# Exercise prompt
Repeat the entries below exactly. Begin with the first line and end with the line that contains "Executes a stoppable callback deregistration".

──────── Input data ────────

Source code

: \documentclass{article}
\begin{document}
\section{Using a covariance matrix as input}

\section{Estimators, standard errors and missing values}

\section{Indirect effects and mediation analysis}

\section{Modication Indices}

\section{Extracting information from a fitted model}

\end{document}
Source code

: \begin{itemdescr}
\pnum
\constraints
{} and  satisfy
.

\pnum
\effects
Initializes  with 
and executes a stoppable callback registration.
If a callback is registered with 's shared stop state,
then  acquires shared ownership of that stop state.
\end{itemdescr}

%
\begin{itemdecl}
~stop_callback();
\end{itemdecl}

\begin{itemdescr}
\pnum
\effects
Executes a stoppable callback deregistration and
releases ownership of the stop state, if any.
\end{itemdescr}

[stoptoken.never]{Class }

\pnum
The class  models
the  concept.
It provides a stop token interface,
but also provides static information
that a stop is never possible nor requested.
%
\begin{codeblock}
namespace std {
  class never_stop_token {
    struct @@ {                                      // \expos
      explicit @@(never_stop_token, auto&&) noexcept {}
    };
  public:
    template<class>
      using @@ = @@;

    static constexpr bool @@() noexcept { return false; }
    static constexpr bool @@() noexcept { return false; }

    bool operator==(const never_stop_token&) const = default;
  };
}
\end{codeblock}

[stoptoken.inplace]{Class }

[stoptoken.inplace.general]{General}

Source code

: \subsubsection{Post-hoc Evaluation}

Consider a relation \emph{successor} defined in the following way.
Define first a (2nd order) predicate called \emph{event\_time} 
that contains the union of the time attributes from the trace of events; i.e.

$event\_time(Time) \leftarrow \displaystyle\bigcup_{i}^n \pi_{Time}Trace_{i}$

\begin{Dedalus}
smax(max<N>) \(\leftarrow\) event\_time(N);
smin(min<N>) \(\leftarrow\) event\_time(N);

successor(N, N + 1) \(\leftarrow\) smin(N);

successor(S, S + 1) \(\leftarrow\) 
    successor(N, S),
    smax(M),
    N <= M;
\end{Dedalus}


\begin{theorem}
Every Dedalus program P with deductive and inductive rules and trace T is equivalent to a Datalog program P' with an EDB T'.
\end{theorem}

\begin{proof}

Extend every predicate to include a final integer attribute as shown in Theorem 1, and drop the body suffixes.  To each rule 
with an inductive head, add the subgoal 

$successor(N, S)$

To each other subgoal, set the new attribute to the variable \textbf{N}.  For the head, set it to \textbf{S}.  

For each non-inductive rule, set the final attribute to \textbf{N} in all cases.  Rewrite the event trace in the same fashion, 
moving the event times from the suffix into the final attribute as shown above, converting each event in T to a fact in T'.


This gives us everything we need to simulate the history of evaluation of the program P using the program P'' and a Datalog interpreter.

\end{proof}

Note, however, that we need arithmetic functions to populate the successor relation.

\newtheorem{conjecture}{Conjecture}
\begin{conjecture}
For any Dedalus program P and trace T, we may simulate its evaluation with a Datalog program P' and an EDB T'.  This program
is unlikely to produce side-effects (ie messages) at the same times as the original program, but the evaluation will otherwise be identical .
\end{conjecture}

────────

# Result of the exercise
Source code

: \documentclass{article}
\begin{document}
\section{Using a covariance matrix as input}

\section{Estimators, standard errors and missing values}

\section{Indirect effects and mediation analysis}

\section{Modication Indices}

\section{Extracting information from a fitted model}

\end{document}
Source code

: \begin{itemdescr}
\pnum
\constraints
{} and  satisfy
.

\pnum
\effects
Initializes  with 
and executes a stoppable callback registration.
If a callback is registered with 's shared stop state,
then  acquires shared ownership of that stop state.
\end{itemdescr}

%
\begin{itemdecl}
~stop_callback();
\end{itemdecl}

\begin{itemdescr}
\pnum
\effects
Executes a stoppable callback deregistration and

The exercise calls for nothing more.